Emeric Lendjel is associate Professor at the University Paris I Panthéon-Sorbonne (France) where he received his PhD in Economics. After a post-doctoral stay at the University of Lausanne (Switzerland), he integrated the French Comité National Routier (CNR). Since 2002, he is director of the Master degree in International Transport of the University Paris I Pantheon-Sorbonne. During the first semester of 2011, he was a guest researcher of the World Maritime University in Malmö (Sweden). He was involved in a national research project in the field of urban planning and barge transport.
Eleonora Morganti is post doc at the French Institute of Science and Technology for Transport, Development and Networks, IFSTTAR in Paris. Her areas of research are urban freight systems and city logistics policies, focusing on e-commerce logistics, last food miles and food hubs. In 2011, she received her Ph.D. on Policies for Sustainable Development at the University of Bologna, Italy. In 2011 Eleonora was a visiting scholar at the University of Santa Cruz, California, where she worked on urban food planning and urban freight provisioning systems. After completing her graduate studies, she collaborated with SAGE research center in Berkeley, California and with the logistics platform of Saint Charles International, Perpignan, France.

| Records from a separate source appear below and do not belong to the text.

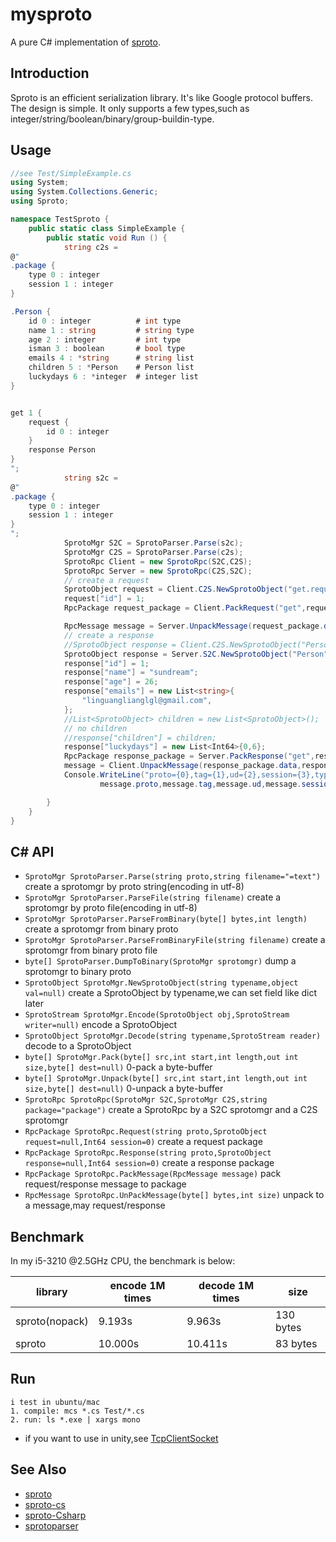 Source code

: mysproto
========

A pure C# implementation of [sproto](https://github.com/cloudwu/sproto).

## Introduction
Sproto is an efficient serialization library. It's like Google protocol buffers.
The design is simple. It only supports a few types,such as integer/string/boolean/binary/group-buildin-type.

## Usage
```c#
//see Test/SimpleExample.cs
using System;
using System.Collections.Generic;
using Sproto;

namespace TestSproto {
	public static class SimpleExample {
		public static void Run () {
			string c2s =
@"
.package {
	type 0 : integer
	session 1 : integer
}

.Person {
	id 0 : integer			# int type
	name 1 : string			# string type
	age 2 : integer			# int type
	isman 3 : boolean		# bool type
	emails 4 : *string		# string list
	children 5 : *Person	# Person list
	luckydays 6 : *integer  # integer list
}


get 1 {
	request {
		id 0 : integer
	}
	response Person
}
";
			string s2c =
@"
.package {
	type 0 : integer
	session 1 : integer
}
";
			SprotoMgr S2C = SprotoParser.Parse(s2c);
			SprotoMgr C2S = SprotoParser.Parse(c2s);
			SprotoRpc Client = new SprotoRpc(S2C,C2S);
			SprotoRpc Server = new SprotoRpc(C2S,S2C);
			// create a request
			SprotoObject request = Client.C2S.NewSprotoObject("get.request");
			request["id"] = 1;
			RpcPackage request_package = Client.PackRequest("get",request,1);

			RpcMessage message = Server.UnpackMessage(request_package.data,request_package.size);
			// create a response
			//SprotoObject response = Client.C2S.NewSprotoObject("Person");
			SprotoObject response = Server.S2C.NewSprotoObject("Person");
			response["id"] = 1;
			response["name"] = "sundream";
			response["age"] = 26;
			response["emails"] = new List<string>{
				"linguanglianglgl@gmail.com",
			};
			//List<SprotoObject> children = new List<SprotoObject>();
			// no children
			//response["children"] = children;
			response["luckydays"] = new List<Int64>{0,6};
			RpcPackage response_package = Server.PackResponse("get",response,1);
			message = Client.UnpackMessage(response_package.data,response_package.size);
			Console.WriteLine("proto={0},tag={1},ud={2},session={3},type={4},request={5},response={6}",
					message.proto,message.tag,message.ud,message.session,message.type,message.request,message.response);

		}
	}
}
```

## C# API
* `SprotoMgr SprotoParser.Parse(string proto,string filename="=text")` create a sprotomgr by proto string(encoding in utf-8)
* `SprotoMgr SprotoParser.ParseFile(string filename)` create a sprotomgr by proto file(encoding in utf-8)
* `SprotoMgr SprotoParser.ParseFromBinary(byte[] bytes,int length)` create a sprotomgr from binary proto
* `SprotoMgr SprotoParser.ParseFromBinaryFile(string filename)` create a sprotomgr from binary proto file
* `byte[] SprotoParser.DumpToBinary(SprotoMgr sprotomgr)` dump a sprotomgr to binary proto
* `SprotoObject SprotoMgr.NewSprotoObject(string typename,object val=null)` create a SprotoObject by typename,we can set field like dict later
* `SprotoStream SprotoMgr.Encode(SprotoObject obj,SprotoStream writer=null)` encode a SprotoObject
* `SprotoObject SprotoMgr.Decode(string typename,SprotoStream reader)` decode to a SprotoObject
* `byte[] SprotoMgr.Pack(byte[] src,int start,int length,out int size,byte[] dest=null)` 0-pack a byte-buffer
* `byte[] SprotoMgr.Unpack(byte[] src,int start,int length,out int size,byte[] dest=null)` 0-unpack a byte-buffer
* `SprotoRpc SprotoRpc(SprotoMgr S2C,SprotoMgr C2S,string package="package")` create a SprotoRpc by a S2C sprotomgr and a C2S sprotomgr
* `RpcPackage SprotoRpc.Request(string proto,SprotoObject request=null,Int64 session=0)` create a request package
* `RpcPackage SprotoRpc.Response(string proto,SprotoObject response=null,Int64 session=0)` create a response package
* `RpcPackage SprotoRpc.PackMessage(RpcMessage message)` pack request/response message to package
* `RpcMessage SprotoRpc.UnPackMessage(byte[] bytes,int size)` unpack to a message,may request/response

## Benchmark
In my i5-3210 @2.5GHz CPU, the benchmark is below:

|library         | encode 1M times | decode 1M times | size
|----------------| --------------- | --------------- | ----
|sproto(nopack)  | 9.193s          | 9.963s          | 130 bytes
|sproto          | 10.000s         | 10.411s         | 83 bytes

## Run
```
i test in ubuntu/mac
1. compile: mcs *.cs Test/*.cs
2. run: ls *.exe | xargs mono
```
* if you want to use in unity,see [TcpClientSocket](https://github.com/sundream/TcpClientSocket)

## See Also
* [sproto](https://github.com/cloudwu/sproto)
* [sproto-cs](https://github.com/jintiao/sproto-cs)
* [sproto-Csharp](https://github.com/lvzixun/sproto-Csharp)
* [sprotoparser](https://github.com/spin6lock/yapsp)
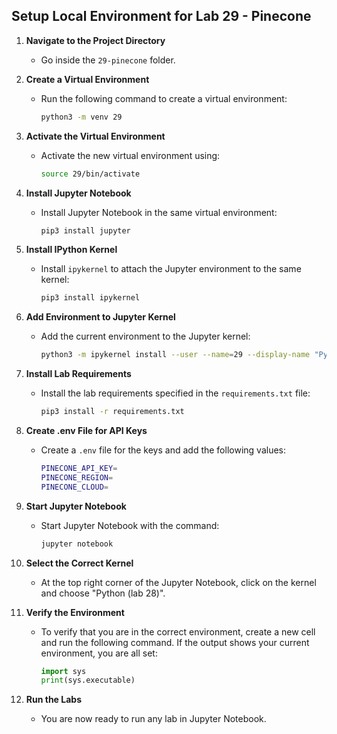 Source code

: ## Setup Local Environment for Lab 29 - Pinecone

1. **Navigate to the Project Directory**
   - Go inside the `29-pinecone` folder.

2. **Create a Virtual Environment**
   - Run the following command to create a virtual environment:
     ```sh
     python3 -m venv 29
     ```

3. **Activate the Virtual Environment**
   - Activate the new virtual environment using:
     ```sh
     source 29/bin/activate
     ```

4. **Install Jupyter Notebook**
   - Install Jupyter Notebook in the same virtual environment:
     ```sh
     pip3 install jupyter
     ```

5. **Install IPython Kernel**
   - Install `ipykernel` to attach the Jupyter environment to the same kernel:
     ```sh
     pip3 install ipykernel
     ```

6. **Add Environment to Jupyter Kernel**
   - Add the current environment to the Jupyter kernel:
     ```sh
     python3 -m ipykernel install --user --name=29 --display-name "Python (lab 29)"
     ```

7. **Install Lab Requirements**
   - Install the lab requirements specified in the `requirements.txt` file:
     ```sh
     pip3 install -r requirements.txt
     ```

8. **Create .env File for API Keys**
   - Create a `.env` file for the keys and add the following values:
     ```sh
     PINECONE_API_KEY=
     PINECONE_REGION=
     PINECONE_CLOUD=
     ```

9. **Start Jupyter Notebook**
   - Start Jupyter Notebook with the command:
     ```sh
     jupyter notebook         
     ```

10. **Select the Correct Kernel**
    - At the top right corner of the Jupyter Notebook, click on the kernel and choose "Python (lab 28)".

11. **Verify the Environment**
    - To verify that you are in the correct environment, create a new cell and run the following command. If the output shows your current environment, you are all set:
      ```python
      import sys
      print(sys.executable)
      ```

12. **Run the Labs**
    - You are now ready to run any lab in Jupyter Notebook.
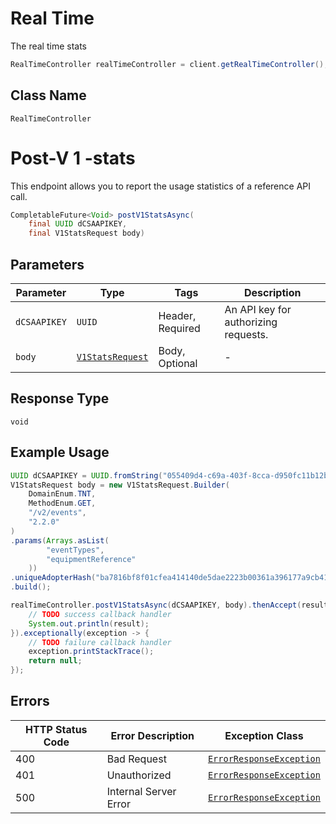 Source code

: # Real Time

The real time stats

```java
RealTimeController realTimeController = client.getRealTimeController();
```

## Class Name

`RealTimeController`


# Post-V 1 -stats

This endpoint allows you to report the usage statistics of a reference API call.

```java
CompletableFuture<Void> postV1StatsAsync(
    final UUID dCSAAPIKEY,
    final V1StatsRequest body)
```

## Parameters

| Parameter | Type | Tags | Description |
|  --- | --- | --- | --- |
| `dCSAAPIKEY` | `UUID` | Header, Required | An API key for authorizing requests. |
| `body` | [`V1StatsRequest`](../../doc/models/v1-stats-request.md) | Body, Optional | - |

## Response Type

`void`

## Example Usage

```java
UUID dCSAAPIKEY = UUID.fromString("055409d4-c69a-403f-8cca-d950fc11b12b");
V1StatsRequest body = new V1StatsRequest.Builder(
    DomainEnum.TNT,
    MethodEnum.GET,
    "/v2/events",
    "2.2.0"
)
.params(Arrays.asList(
        "eventTypes",
        "equipmentReference"
    ))
.uniqueAdopterHash("ba7816bf8f01cfea414140de5dae2223b00361a396177a9cb410ff61f20015ad")
.build();

realTimeController.postV1StatsAsync(dCSAAPIKEY, body).thenAccept(result -> {
    // TODO success callback handler
    System.out.println(result);
}).exceptionally(exception -> {
    // TODO failure callback handler
    exception.printStackTrace();
    return null;
});
```

## Errors

| HTTP Status Code | Error Description | Exception Class |
|  --- | --- | --- |
| 400 | Bad Request | [`ErrorResponseException`](../../doc/models/error-response-exception.md) |
| 401 | Unauthorized | [`ErrorResponseException`](../../doc/models/error-response-exception.md) |
| 500 | Internal Server Error | [`ErrorResponseException`](../../doc/models/error-response-exception.md) |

Thomas Zeroual is an economist and a research professor working in an international Business School in Paris. He teaches supply chain management and sustainable development in multiple institutions such are: Institute of Political Sciences (IEP) and USTL (French University). From 2005 to 2008, he worked at the French Transport Institute (IFSTTAR). Dr. Zeroual's main research areas are service, innovation and sustainability measurement in the retail sector. Dr. Zeroual most up-to-date interest is on sustainable transport policy and its impacts on three particular areas: local, national and European.